Aujourd’hui ce qui est en débat, c’est
précisément la pertinence des frontières, parce que le monde est en mouvement.
Nous sommes dans un monde fluide, un monde qui bouge et finalement on s’interroge
parfois sur la réalité des frontières parce qu’on est dans une sorte d’interdépendance
totale du monde. Aujourd’hui les informations, les capitaux, les biens de
consommation, la connaissance circulent et les seuls qui ont des difficultés à
circuler, ce sont les hommes et les femmes.
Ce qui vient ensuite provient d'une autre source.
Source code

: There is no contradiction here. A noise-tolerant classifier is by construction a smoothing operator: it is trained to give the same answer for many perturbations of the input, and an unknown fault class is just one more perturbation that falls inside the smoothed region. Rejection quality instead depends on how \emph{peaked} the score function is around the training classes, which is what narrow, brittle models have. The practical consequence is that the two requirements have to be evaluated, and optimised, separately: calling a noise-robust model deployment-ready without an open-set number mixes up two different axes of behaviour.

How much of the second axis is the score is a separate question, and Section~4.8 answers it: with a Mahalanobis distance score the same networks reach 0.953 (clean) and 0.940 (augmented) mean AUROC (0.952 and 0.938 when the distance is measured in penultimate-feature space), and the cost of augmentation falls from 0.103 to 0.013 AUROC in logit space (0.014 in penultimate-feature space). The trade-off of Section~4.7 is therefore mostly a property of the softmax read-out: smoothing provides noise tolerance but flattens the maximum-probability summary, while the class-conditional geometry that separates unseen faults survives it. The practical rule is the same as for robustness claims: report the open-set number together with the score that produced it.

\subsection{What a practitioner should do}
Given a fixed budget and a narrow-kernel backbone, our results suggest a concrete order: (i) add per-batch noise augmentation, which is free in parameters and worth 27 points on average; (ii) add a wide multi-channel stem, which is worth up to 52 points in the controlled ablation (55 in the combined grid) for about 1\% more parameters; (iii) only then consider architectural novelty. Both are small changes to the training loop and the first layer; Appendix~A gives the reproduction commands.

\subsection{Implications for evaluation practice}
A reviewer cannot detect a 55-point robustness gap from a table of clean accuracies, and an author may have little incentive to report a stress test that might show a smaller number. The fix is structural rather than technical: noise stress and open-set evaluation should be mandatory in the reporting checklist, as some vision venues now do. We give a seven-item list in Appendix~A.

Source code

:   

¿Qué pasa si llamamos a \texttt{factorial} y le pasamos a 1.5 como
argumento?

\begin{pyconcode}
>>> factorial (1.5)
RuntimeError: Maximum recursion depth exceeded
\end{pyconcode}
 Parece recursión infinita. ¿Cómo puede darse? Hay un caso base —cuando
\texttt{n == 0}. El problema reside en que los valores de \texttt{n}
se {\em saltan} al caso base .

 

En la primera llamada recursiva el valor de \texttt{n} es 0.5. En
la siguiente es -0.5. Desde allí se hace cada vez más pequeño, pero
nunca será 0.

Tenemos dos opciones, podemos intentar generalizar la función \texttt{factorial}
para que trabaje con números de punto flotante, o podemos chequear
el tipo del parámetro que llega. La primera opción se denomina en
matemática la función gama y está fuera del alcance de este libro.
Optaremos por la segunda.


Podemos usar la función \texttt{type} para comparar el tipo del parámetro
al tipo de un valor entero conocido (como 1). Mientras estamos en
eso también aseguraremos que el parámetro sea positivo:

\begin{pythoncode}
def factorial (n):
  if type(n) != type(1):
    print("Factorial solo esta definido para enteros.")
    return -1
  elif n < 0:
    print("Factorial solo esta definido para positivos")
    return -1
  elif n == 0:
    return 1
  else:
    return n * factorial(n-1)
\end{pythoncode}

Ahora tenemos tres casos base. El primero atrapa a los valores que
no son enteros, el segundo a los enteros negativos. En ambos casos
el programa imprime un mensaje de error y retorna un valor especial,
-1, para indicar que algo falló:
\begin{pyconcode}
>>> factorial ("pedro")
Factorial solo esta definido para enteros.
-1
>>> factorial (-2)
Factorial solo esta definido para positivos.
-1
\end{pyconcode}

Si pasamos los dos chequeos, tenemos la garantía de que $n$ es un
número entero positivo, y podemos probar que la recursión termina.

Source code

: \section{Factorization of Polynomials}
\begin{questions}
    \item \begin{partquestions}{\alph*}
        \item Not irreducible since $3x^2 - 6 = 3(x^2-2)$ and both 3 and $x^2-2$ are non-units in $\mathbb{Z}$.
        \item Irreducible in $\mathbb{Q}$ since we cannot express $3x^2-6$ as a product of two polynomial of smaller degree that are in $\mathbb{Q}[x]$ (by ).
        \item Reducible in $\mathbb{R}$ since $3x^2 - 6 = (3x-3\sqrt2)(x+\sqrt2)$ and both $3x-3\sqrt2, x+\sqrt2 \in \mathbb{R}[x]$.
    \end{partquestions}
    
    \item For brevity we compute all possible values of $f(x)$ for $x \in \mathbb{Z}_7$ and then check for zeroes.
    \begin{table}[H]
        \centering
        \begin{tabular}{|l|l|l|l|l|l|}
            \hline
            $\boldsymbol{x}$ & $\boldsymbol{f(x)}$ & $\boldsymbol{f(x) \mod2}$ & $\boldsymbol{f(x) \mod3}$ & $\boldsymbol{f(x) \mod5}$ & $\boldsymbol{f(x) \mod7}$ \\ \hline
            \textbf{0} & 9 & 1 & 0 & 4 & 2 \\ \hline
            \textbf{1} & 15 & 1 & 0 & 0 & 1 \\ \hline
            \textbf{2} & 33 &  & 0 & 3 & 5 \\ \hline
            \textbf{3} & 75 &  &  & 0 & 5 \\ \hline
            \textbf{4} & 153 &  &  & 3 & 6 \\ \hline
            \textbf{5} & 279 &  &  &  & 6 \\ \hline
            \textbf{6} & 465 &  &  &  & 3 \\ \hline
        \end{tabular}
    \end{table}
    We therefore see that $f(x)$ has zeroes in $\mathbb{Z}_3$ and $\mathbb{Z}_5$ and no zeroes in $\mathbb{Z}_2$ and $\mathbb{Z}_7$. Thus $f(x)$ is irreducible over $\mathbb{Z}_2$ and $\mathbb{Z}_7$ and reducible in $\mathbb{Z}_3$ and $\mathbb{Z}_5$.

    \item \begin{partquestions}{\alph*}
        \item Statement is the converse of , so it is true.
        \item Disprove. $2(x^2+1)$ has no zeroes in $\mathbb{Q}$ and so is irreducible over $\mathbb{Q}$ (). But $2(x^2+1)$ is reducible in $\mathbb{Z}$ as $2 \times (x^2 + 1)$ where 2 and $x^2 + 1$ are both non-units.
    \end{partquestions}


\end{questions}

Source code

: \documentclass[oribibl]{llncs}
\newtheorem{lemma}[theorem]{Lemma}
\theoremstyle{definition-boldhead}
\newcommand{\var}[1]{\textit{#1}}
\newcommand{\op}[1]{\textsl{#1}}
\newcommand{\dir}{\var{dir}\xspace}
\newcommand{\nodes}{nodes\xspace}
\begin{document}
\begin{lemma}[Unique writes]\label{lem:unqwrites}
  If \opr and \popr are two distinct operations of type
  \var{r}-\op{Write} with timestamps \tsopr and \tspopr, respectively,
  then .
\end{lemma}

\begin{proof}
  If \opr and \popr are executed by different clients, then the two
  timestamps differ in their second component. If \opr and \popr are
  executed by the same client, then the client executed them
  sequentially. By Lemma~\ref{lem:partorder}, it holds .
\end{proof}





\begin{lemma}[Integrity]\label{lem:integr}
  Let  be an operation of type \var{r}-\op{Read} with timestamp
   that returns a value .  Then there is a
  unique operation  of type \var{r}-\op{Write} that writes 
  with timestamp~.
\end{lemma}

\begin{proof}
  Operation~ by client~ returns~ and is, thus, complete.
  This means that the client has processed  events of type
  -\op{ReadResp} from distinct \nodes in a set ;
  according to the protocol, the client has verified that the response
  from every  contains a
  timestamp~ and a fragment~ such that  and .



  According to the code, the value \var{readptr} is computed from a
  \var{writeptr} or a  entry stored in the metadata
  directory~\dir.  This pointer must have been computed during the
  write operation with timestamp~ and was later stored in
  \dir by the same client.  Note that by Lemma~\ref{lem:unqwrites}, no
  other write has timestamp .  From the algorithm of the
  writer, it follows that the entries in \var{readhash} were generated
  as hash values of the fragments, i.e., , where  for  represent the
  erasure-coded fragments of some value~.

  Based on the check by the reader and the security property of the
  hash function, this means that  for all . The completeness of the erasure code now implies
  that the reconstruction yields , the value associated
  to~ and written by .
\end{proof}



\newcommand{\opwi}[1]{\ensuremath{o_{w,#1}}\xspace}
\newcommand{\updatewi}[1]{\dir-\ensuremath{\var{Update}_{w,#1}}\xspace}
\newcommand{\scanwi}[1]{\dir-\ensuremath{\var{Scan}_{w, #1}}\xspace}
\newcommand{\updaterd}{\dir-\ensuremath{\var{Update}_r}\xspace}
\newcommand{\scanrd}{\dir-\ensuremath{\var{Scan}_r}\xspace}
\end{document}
Par ailleurs, la réalité des
frontières a déjà été fortement battue en brèche à l’échelle européenne avec l’ouverture
interne des frontières de l’Europe (on est en train de célébrer les 30 ans de
Schengen pour la circulation interne des européens). [donc les équilibres
entre ouverture et fermeture sont à revoir] Mais il y a des positions
opposées et contradictoires entre les acteurs : un seul exemple, le
patronat est pour l’ouverture des frontières, tout comme les associations
militantes « no border » tout en étant opposés sur d’autres points.
Au milieu de toutes ces contradictions, les Etats sont frileux à faire avancer
le débat dans l’opinion publique, d’autant plus que l’extrême-droite a un peu
posé les termes du débat dans l’opinion publique.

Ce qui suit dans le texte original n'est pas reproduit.